Step time Throughput BPC
Baseline 67 ms 244 K tok/s 2.27
torch.compile 33 ms 492 K tok/s 2.26

torch.compile is a 2Γ— wallclock speedup with identical convergence, blocked initially by a subtle retracing bug (Gumbel Ο„ stored in a Python dict instead of a CUDA tensor buffer β€” fixed by switching to a mutable tensor).

Bop optimizer (Helwegen et al. 2019) was tested as a truly-Β±1 training alternative: weights stay strictly Β±1 at every training step, flips decided by momentum threshold. At matched 1500 steps, Bop hit 2.97 BPC vs Adam+STE's 2.26 β€” Bop converges about 3Γ— slower but provides the "no float latent" philosophical purity if that matters for a publication claim.

What's proven

  1. Binary char-LMs can cross the 2.0 BPC threshold at modest (5–21M) parameter counts with the right architecture. The whitepaper's H1 hypothesis is confirmed.

  2. The binding constraint is attention selection, not gradient flow. Every architectural attempt that kept bool-threshold attention plateaued near 3.2 BPC, regardless of what else was changed (residual form, width, depth, optimizer).
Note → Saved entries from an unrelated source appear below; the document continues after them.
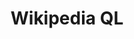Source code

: ---
layout: post.njk
title: "Wikipedia QL"
summary: "Scrape Wikipedia through a query language and receive the results as JSON objects that you can use on your projects. Wikipedia has so much data you might end up using this one."
thumb: "https://opengraph.githubassets.com/bc26424bb1efcf42513adafa8fcc858e4adbfba3bcad329b1e0f40b6b7d872/zverok/wikipedia_ql"
links:
  - website: "https://go.raybo.org/4vek"
category: shorts
tags:
- external
---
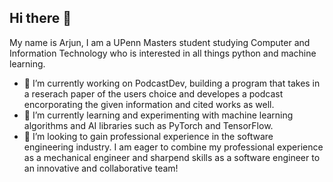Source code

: ## Hi there 👋
My name is Arjun, I am a UPenn Masters student studying Computer and Information Technology who is interested in all things python and machine learning. 
- 🔭 I’m currently working on PodcastDev, building a program that takes in a reserach paper of the users choice and developes a podcast encorporating the given information and cited works as well.  
- 🌱 I’m currently learning and experimenting with machine learning algorithms and AI libraries such as PyTorch and TensorFlow.
- 👯 I’m looking to gain professional experience in the software engineering industry. I am eager to combine my professional experience as a mechanical engineer and sharpend skills as a software engineer to an innovative and collaborative team!
<!--
**a-mahal/a-mahal** is a ✨ _special_ ✨ repository because its `README.md` (this file) appears on your GitHub profile.

Here are some ideas to get you started:

- 🔭 I’m currently working on ...
- 🌱 I’m currently learning ...
- 👯 I’m looking to collaborate on ...
- 🤔 I’m looking for help with ...
- 💬 Ask me about ...
- 📫 How to reach me: ...
- 😄 Pronouns: ...
- ⚡ Fun fact: ...
-->
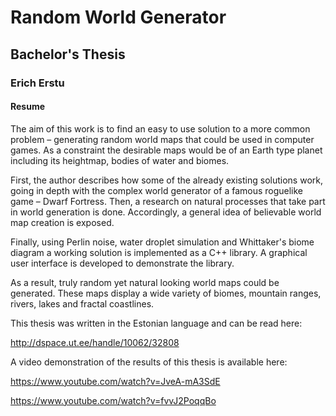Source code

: # Random World Generator

## Bachelor's Thesis
### Erich Erstu
#### Resume

The aim of this work is to find an easy to use solution to a more common problem –
generating random world maps that could be used in computer games. As a constraint the
desirable maps would be of an Earth type planet including its heightmap, bodies of water
and biomes.

First, the author describes how some of the already existing solutions work, going in depth
with the complex world generator of a famous roguelike game – Dwarf Fortress. Then, a
research on natural processes that take part in world generation is done. Accordingly, a
general idea of believable world map creation is exposed.

Finally, using Perlin noise, water droplet simulation and Whittaker's biome diagram a
working solution is implemented as a C++ library. A graphical user interface is developed
to demonstrate the library.

As a result, truly random yet natural looking world maps could be generated. These maps
display a wide variety of biomes, mountain ranges, rivers, lakes and fractal coastlines.

This thesis was written in the Estonian language and can be read here:

http://dspace.ut.ee/handle/10062/32808

A video demonstration of the results of this thesis is available here:

https://www.youtube.com/watch?v=JveA-mA3SdE

https://www.youtube.com/watch?v=fvvJ2PoqqBo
Only replacing the attention selector with a Gumbel-softmax one-hot mechanism broke through.

  3. Inference is deployable with no floating-point ALU. Every operation on the deployed hot path is realizable on INT1 tensor cores, FPGAs, or spike- based neuromorphic substrates. The proof is a self-contained C file that produces byte-identical results to Python.

  4. Scale monotonically improves BPC in the tested range (5M β†’ 21M). v20 β†’ v21 showed diminishing returns only because the training budget is binding, not capacity.

What's open / next

For the 100M–500M scale POC:

  1. Bit-packed weight storage during training. At 100M Β±1 params in fp32, weights alone are 400 MB; with Adam state and gradients, optimizer memory hits several GB. Packing weights as 1-bit in-training (materialized to fp32 only inside the BitLinear forward via a Triton kernel) reduces memory 32Γ— and makes 100M–1B scale tractable on a single 5090.
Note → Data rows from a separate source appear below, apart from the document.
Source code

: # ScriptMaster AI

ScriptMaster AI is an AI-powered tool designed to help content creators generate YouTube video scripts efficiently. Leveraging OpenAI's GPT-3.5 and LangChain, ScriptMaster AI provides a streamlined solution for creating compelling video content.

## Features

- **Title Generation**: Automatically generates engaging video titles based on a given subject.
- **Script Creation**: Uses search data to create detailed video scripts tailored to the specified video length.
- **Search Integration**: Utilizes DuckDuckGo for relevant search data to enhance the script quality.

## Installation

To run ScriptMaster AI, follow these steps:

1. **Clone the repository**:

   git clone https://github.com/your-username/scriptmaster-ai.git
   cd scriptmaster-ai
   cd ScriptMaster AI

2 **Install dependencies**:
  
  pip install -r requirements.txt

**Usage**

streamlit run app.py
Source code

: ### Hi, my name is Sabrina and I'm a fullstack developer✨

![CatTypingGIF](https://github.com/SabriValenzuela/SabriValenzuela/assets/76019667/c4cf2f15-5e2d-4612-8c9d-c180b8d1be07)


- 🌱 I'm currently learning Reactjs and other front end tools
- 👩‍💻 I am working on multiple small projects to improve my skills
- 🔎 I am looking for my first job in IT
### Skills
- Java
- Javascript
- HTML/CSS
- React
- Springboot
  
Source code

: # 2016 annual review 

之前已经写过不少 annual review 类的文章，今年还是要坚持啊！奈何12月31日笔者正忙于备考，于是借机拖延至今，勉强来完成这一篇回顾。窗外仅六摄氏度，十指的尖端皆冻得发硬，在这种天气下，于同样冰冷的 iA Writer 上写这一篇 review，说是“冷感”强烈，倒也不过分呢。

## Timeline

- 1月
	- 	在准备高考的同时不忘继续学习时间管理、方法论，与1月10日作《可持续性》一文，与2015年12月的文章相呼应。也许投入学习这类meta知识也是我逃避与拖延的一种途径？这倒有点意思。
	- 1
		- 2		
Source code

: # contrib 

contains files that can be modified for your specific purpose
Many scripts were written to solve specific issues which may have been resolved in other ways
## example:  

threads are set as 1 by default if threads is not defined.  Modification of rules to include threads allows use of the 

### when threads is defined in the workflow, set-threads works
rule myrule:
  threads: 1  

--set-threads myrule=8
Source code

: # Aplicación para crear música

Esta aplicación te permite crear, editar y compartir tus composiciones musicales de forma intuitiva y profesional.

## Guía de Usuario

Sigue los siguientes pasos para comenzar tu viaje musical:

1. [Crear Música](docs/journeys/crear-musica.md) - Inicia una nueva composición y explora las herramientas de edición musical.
  2. Triton XNOR-popcount GEMM kernel for training. Current fp32 "fake binary" matmul wastes memory bandwidth. A real INT1 kernel should give 3–5Γ— matmul speedup at 100M+ scale.

  3. Longer training budget. Our 12k-step runs are training-budget-bound. The v20β†’v21 gain of only βˆ’0.01 BPC at fixed steps suggests 50k+ steps would unlock more of the larger model.

  4. FP32 teacher distillation. A ~5M FP32 teacher at 0.96 BPC could transfer ~half the teacher-student gap to the binary student, plausibly pushing the 21M model from 1.47 β†’ 1.1–1.3 BPC at modest extra cost.

  5. Real-world text. TinyStories is a simplified corpus. The next meaningful experiment is a 100M model on enwik8 or a FineWeb-edu subset, where the whitepaper's H1 was originally formulated.

  6. Scaling-law map. Train v18-arch models at 5M, 25M, 100M, 500M with matched compute per param, fit a BPC(params) curve. This produces a publishable scaling-law plot for strict Β±1 LMs that the literature doesn't currently have.

Concrete deliverables

Everything is checked into /home/nathan/1bitllm/ (local) and mirrored to /root/bitnet1/ on the experimentation VM:

  • Model code: model.py, model_v3.py, model_v4.py, …, model_v18.py (each variant self-contained)
  • Training: train.py (PyTorch, all variants, torch.compile support), train_fp32.py (reference)
  • Optimizers: optim.py (SignSGD-counter), optim_bop.py (Bop)
  • Export: export_v18.py (packed binary format)
  • C inference: infer.c, infer_kv.c, infer_simd.c, infer_omp.c (4 progressively optimized versions)
  • Verification: verify_binary_inference.py, sample_ckpt.py
  • Data prep: prep_data.py (TinyStories char-level byte memmap)
  • Checkpoints: ckpt/v17_gumbel_wide_last.pt, ckpt/v20_scale_d512_last.pt, ckpt/v21_scale_21M_last.pt + exported .bin files
  • Logs: logs/*.jsonl β€” full training trajectories, grad diagnostics, and sample outputs for every run

The architecture and deployment pipeline are ready to scale β€” the remaining engineering for 100M–500M is custom Triton kernels for bit-packed memory layout, not fundamental architecture changes.